Concepedia

TLDR

The COVID‑19 pandemic, with over 900,000 cases and 50,000 deaths in early 2020, has caused heterogeneous spread, strained resources, and highlighted respiratory failure as the main cause of morbidity, making chest imaging a critical yet under‑evaluated diagnostic tool. To evaluate the utility of chest radiography and CT across varying risk, community, and resource scenarios, a multidisciplinary panel of radiologists and pulmonologists from ten countries was convened. The panel assessed 14 key questions covering 11 decision points and three additional situations to determine the anticipated value of thoracic imaging. Based on these assessments, the panel issued five core and three supplementary recommendations to guide clinicians on the use of chest radiography and CT in COVID‑19 management.

Abstract

With more than 900 000 confirmed cases worldwide and nearly 50 000 deaths during the first 3 months of 2020, the coronavirus disease 2019 (COVID-19) pandemic has emerged as an unprecedented health care crisis.

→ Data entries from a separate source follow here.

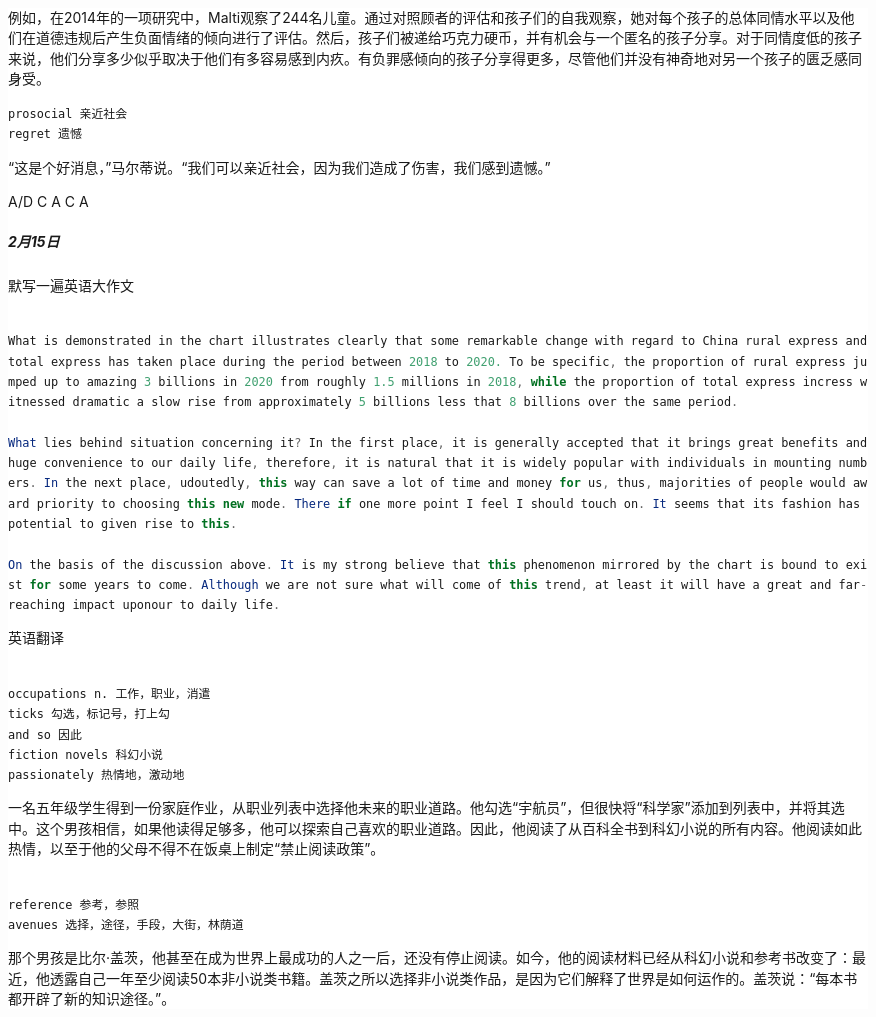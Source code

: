 例如，在2014年的一项研究中，Malti观察了244名儿童。通过对照顾者的评估和孩子们的自我观察，她对每个孩子的总体同情水平以及他们在道德违规后产生负面情绪的倾向进行了评估。然后，孩子们被递给巧克力硬币，并有机会与一个匿名的孩子分享。对于同情度低的孩子来说，他们分享多少似乎取决于他们有多容易感到内疚。有负罪感倾向的孩子分享得更多，尽管他们并没有神奇地对另一个孩子的匮乏感同身受。


```
prosocial 亲近社会
regret 遗憾

```
“这是个好消息，”马尔蒂说。“我们可以亲近社会，因为我们造成了伤害，我们感到遗憾。”

A/D    C   A  C  A

##### 2月15日

默写一遍英语大作文

```java

What is demonstrated in the chart illustrates clearly that some remarkable change with regard to China rural express and total express has taken place during the period between 2018 to 2020. To be specific, the proportion of rural express jumped up to amazing 3 billions in 2020 from roughly 1.5 millions in 2018, while the proportion of total express incress witnessed dramatic a slow rise from approximately 5 billions less that 8 billions over the same period.

What lies behind situation concerning it? In the first place, it is generally accepted that it brings great benefits and huge convenience to our daily life, therefore, it is natural that it is widely popular with individuals in mounting numbers. In the next place, udoutedly, this way can save a lot of time and money for us, thus, majorities of people would award priority to choosing this new mode. There if one more point I feel I should touch on. It seems that its fashion has potential to given rise to this.

On the basis of the discussion above. It is my strong believe that this phenomenon mirrored by the chart is bound to exist for some years to come. Although we are not sure what will come of this trend, at least it will have a great and far-reaching impact uponour to daily life.


```

英语翻译

```

occupations n. 工作，职业，消遣
ticks 勾选，标记号，打上勾
and so 因此
fiction novels 科幻小说
passionately 热情地，激动地

```

一名五年级学生得到一份家庭作业，从职业列表中选择他未来的职业道路。他勾选“宇航员”，但很快将“科学家”添加到列表中，并将其选中。这个男孩相信，如果他读得足够多，他可以探索自己喜欢的职业道路。因此，他阅读了从百科全书到科幻小说的所有内容。他阅读如此热情，以至于他的父母不得不在饭桌上制定“禁止阅读政策”。

```

reference 参考，参照
avenues 选择，途径，手段，大街，林荫道

```
那个男孩是比尔·盖茨，他甚至在成为世界上最成功的人之一后，还没有停止阅读。如今，他的阅读材料已经从科幻小说和参考书改变了：最近，他透露自己一年至少阅读50本非小说类书籍。盖茨之所以选择非小说类作品，是因为它们解释了世界是如何运作的。盖茨说：“每本书都开辟了新的知识途径。”。

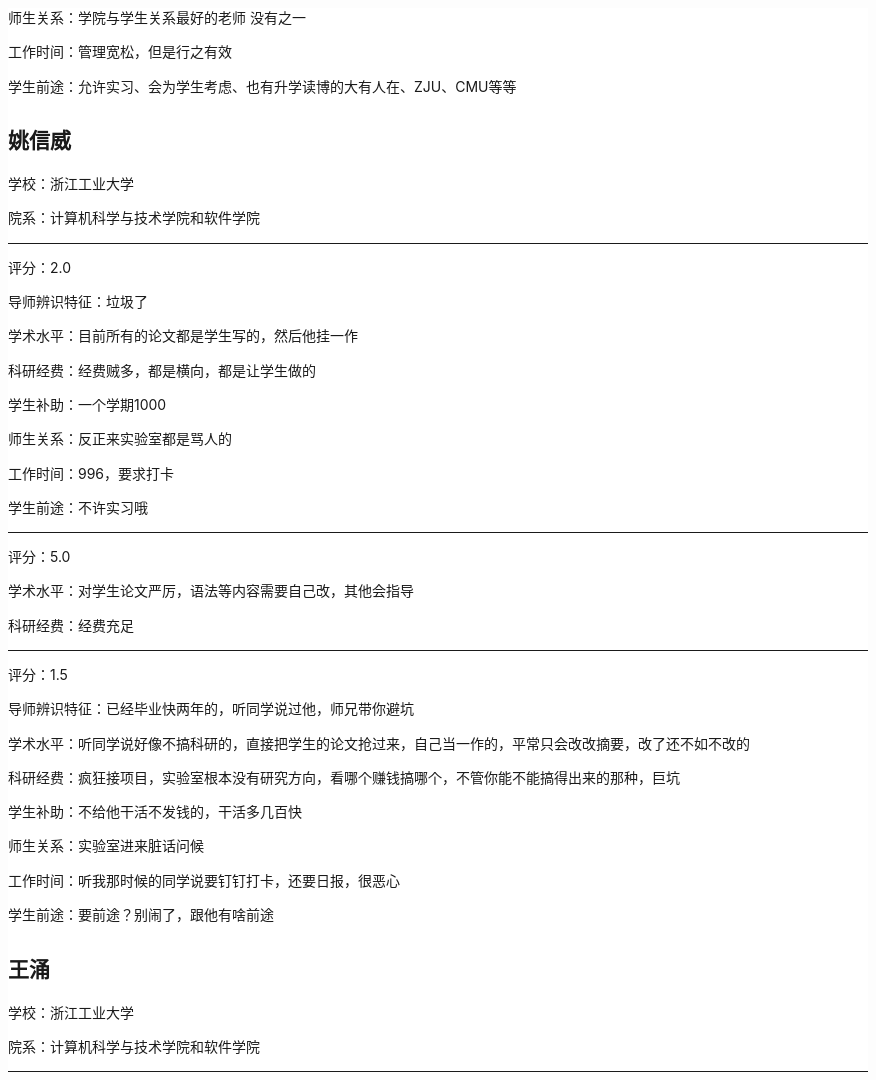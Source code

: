 师生关系：学院与学生关系最好的老师 没有之一

工作时间：管理宽松，但是行之有效

学生前途：允许实习、会为学生考虑、也有升学读博的大有人在、ZJU、CMU等等

## 姚信威

学校：浙江工业大学

院系：计算机科学与技术学院和软件学院

* * *

评分：2.0

导师辨识特征：垃圾了

学术水平：目前所有的论文都是学生写的，然后他挂一作

科研经费：经费贼多，都是横向，都是让学生做的

学生补助：一个学期1000

师生关系：反正来实验室都是骂人的

工作时间：996，要求打卡

学生前途：不许实习哦

* * *

评分：5.0

学术水平：对学生论文严厉，语法等内容需要自己改，其他会指导

科研经费：经费充足

* * *

评分：1.5

导师辨识特征：已经毕业快两年的，听同学说过他，师兄带你避坑

学术水平：听同学说好像不搞科研的，直接把学生的论文抢过来，自己当一作的，平常只会改改摘要，改了还不如不改的

科研经费：疯狂接项目，实验室根本没有研究方向，看哪个赚钱搞哪个，不管你能不能搞得出来的那种，巨坑

学生补助：不给他干活不发钱的，干活多几百快

师生关系：实验室进来脏话问候

工作时间：听我那时候的同学说要钉钉打卡，还要日报，很恶心

学生前途：要前途？别闹了，跟他有啥前途

## 王涌

学校：浙江工业大学

院系：计算机科学与技术学院和软件学院

* * *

The spread of COVID-19 has been heterogeneous, resulting in some regions having sporadic transmission and relatively few hospitalized patients with COVID-19 and others having community transmission that has led to overwhelming numbers of severe cases. For these regions, health care delivery has been disrupted and compromised by critical resource constraints in diagnostic testing, hospital beds, ventilators, and health care workers who have fallen ill to the virus exacerbated by shortages of personal protective equipment. Although mild cases mimic common upper respiratory viral infections, respiratory dysfunction becomes the principal source of morbidity and mortality as the disease advances. Thoracic imaging with chest radiography and CT are key tools for pulmonary disease diagnosis and management, but their role in the management of COVID-19 has not been considered within the multivariable context of the severity of respiratory disease, pretest probability, risk factors for disease progression, and critical resource constraints. To address this deficit, a multidisciplinary panel comprised principally of radiologists and pulmonologists from 10 countries with experience managing patients with COVID-19 across a spectrum of health care environments evaluated the utility of imaging within three scenarios representing varying risk factors, community conditions, and resource constraints. Fourteen key questions, corresponding to 11 decision points within the three scenarios and three additional clinical situations, were rated by the panel based on the anticipated value of the information that thoracic imaging would be expected to provide. The results were aggregated, resulting in five main and three additional recommendations intended to guide medical practitioners in the use of chest radiography and CT in the management of COVID-19.